Assignment: Scan the records below, and wherever a line has the word "https", pull it out.

[Plain-text document sources]
--------------------------------

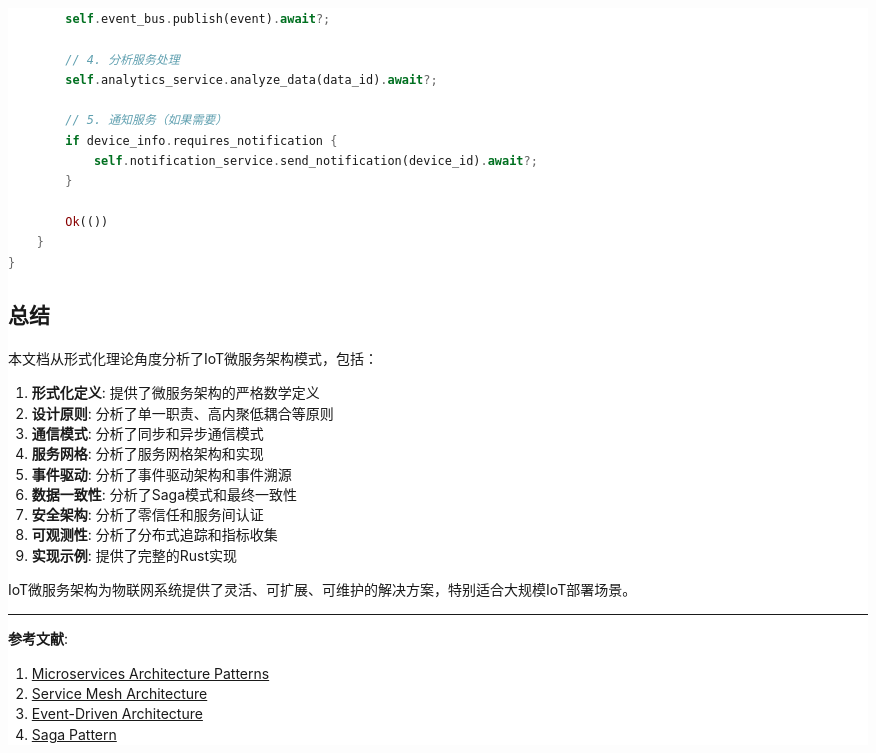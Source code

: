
 ```rust
        self.event_bus.publish(event).await?;
        
        // 4. 分析服务处理
        self.analytics_service.analyze_data(data_id).await?;
        
        // 5. 通知服务（如果需要）
        if device_info.requires_notification {
            self.notification_service.send_notification(device_id).await?;
        }
        
        Ok(())
    }
}
```

## 总结

本文档从形式化理论角度分析了IoT微服务架构模式，包括：

1. **形式化定义**: 提供了微服务架构的严格数学定义
2. **设计原则**: 分析了单一职责、高内聚低耦合等原则
3. **通信模式**: 分析了同步和异步通信模式
4. **服务网格**: 分析了服务网格架构和实现
5. **事件驱动**: 分析了事件驱动架构和事件溯源
6. **数据一致性**: 分析了Saga模式和最终一致性
7. **安全架构**: 分析了零信任和服务间认证
8. **可观测性**: 分析了分布式追踪和指标收集
9. **实现示例**: 提供了完整的Rust实现

IoT微服务架构为物联网系统提供了灵活、可扩展、可维护的解决方案，特别适合大规模IoT部署场景。

---

**参考文献**:

1. [Microservices Architecture Patterns](https://microservices.io/patterns/)
2. [Service Mesh Architecture](https://istio.io/docs/concepts/what-is-istio/)
3. [Event-Driven Architecture](https://martinfowler.com/articles/201701-event-driven.html)
4. [Saga Pattern](https://microservices.io/patterns/data/saga.html)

--------------------------------

Reply:
1. [Microservices Architecture Patterns](https://microservices.io/patterns/)
2. [Service Mesh Architecture](https://istio.io/docs/concepts/what-is-istio/)
3. [Event-Driven Architecture](https://martinfowler.com/articles/201701-event-driven.html)
4. [Saga Pattern](https://microservices.io/patterns/data/saga.html)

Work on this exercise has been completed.